NOTE 12 — COMMITMENTS & CONTINGENCIES
Standby Letters of Credit – A commercial bank issued standby letters of credit on behalf of the Company totaling $260,000 to state and federal agencies and $500,438 to an insurance company to secure the surety bonds described below. The standby letters of credit are valid until cancelled or matured and are collateralized by the revolving credit facility with the bank. The terms of the letters of credit to the state and federal agencies are extended for a term of one year at a time. The Company intends to renew the standby letters of credit to the state and federal agencies for as long as the Company does business in the States of Texas and New Mexico. The letters of credit to the insurance company will be renewed if the insurance requires them to retain the surety bonds. No amounts have been drawn under the standby letters of credit.

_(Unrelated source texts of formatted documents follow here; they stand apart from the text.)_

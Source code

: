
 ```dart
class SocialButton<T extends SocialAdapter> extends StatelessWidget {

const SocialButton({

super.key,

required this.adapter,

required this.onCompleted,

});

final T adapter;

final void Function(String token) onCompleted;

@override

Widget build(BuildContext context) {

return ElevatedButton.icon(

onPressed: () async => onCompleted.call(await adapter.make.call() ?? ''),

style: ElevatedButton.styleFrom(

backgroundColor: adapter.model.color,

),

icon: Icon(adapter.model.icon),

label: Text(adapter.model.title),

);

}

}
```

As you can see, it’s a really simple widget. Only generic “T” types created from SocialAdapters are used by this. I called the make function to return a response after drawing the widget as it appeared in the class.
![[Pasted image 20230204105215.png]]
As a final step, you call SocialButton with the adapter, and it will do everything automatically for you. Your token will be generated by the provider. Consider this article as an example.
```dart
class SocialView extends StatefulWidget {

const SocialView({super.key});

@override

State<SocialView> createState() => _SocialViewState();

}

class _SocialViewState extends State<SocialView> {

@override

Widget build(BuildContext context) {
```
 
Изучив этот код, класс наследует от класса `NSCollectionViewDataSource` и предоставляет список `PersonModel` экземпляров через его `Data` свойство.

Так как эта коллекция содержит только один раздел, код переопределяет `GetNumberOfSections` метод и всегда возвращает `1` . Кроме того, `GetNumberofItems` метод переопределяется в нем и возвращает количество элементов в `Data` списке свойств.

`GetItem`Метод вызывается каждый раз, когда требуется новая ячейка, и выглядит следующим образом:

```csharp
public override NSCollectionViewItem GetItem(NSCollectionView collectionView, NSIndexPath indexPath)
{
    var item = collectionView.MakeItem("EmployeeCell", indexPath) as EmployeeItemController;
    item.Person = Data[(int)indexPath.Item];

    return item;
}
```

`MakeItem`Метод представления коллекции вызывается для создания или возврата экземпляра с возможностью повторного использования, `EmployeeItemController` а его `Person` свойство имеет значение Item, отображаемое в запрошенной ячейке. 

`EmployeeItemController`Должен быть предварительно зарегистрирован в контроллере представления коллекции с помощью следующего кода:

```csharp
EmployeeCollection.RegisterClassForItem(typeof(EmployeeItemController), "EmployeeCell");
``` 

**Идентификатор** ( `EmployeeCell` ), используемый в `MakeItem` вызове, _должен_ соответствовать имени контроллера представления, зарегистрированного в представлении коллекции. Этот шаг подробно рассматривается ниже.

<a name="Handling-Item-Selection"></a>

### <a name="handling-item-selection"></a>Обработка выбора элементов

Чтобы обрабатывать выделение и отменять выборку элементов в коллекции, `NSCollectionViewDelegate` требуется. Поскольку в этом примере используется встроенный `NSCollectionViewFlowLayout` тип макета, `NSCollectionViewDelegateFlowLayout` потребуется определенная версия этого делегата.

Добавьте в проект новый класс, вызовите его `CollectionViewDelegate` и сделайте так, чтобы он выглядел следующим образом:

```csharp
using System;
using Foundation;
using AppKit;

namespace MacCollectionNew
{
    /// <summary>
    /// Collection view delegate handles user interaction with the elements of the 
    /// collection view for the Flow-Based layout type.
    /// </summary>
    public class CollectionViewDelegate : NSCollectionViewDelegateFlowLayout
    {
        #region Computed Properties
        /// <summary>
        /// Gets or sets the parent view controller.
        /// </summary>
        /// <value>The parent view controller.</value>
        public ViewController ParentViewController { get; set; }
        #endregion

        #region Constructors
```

Surety Bonds – An insurance company issued surety bonds on behalf of the Company totaling $500,438 to various State of New Mexico agencies in order for the Company to do business in the State of New Mexico. The surety bonds are valid until canceled or matured. The terms of the surety bonds are extended for a term of one year at a time. The Company intends to renew the surety bonds on $400,000 as long as the Company does business in the State of New Mexico. The remaining $100,438 is related to inactive wells and will remain in place until the Company returns those wells to activity or plugs them. One of those wells has been plugged, and the bond released in the amount of $50,150, leaving the amount related to inactive wells as $50,288. On December 23, 2022, the Company increased its blanket plugging surety bond by $200,000. As of June 30, 2023, the Company had surety bonds in total of $650,288.
27
NOTE 13 — SUBSEQUENT EVENTS
Founders Acquisition
On July 10, 2023, the Company, as buyer, and Founders Oil & Gas IV, LLC (the “Founders”), as seller, entered into an Asset Purchase Agreement (the “Purchase Agreement”). Pursuant to the Purchase Agreement, the Company will acquire (the “Founders Acquisition”) interests in oil and gas leases and related property of Founders located in Ector County, Texas, for a purchase price (the “Purchase Price”) of $75 million in cash. The Purchase Price is subject to customary purchase price adjustments with an effective date of April 1, 2023. In connection with the Purchase Agreement, the Company deposited $7.5 million in cash into a third-party escrow account as a deposit pursuant to the Purchase Agreement, which will be credited against the Purchase Price upon closing of the Founders Acquisition.
In accordance with ASC Topic 855, Subsequent Events, the Company has evaluated all events subsequent to the balance sheet date of June 30, 2023, through the date of this report. The Company has reported on all material subsequent events.
28
Item 2: Management’s Discussion and Analysis of Financial Condition and Results of Operations
The following discussion and analysis should be read in conjunction with our accompanying financial statements and the notes to those financial statements included elsewhere in this Quarterly Report. The following discussion includes forward-looking statements that reflect our plans, estimates and beliefs and our actual results could differ materially from those discussed in these forward-looking statements as a result of many factors, including those discussed under “Risk Factors,” "Forward Looking Statements" and elsewhere in this Quarterly Report.
Overview
Ring Energy, Inc. (the "Company," "Ring," "we," "us," "our" and similar terms) is a growth oriented independent exploration and production company based in The Woodlands, Texas engaged in oil and natural gas development, production, acquisition, and exploration activities currently focused in the Permian Basin of Texas. Our primary drilling operations target the oil and liquids rich producing formations in the Northwest Shelf and the Central Basin Platform, both of which are part of the Permian Basin.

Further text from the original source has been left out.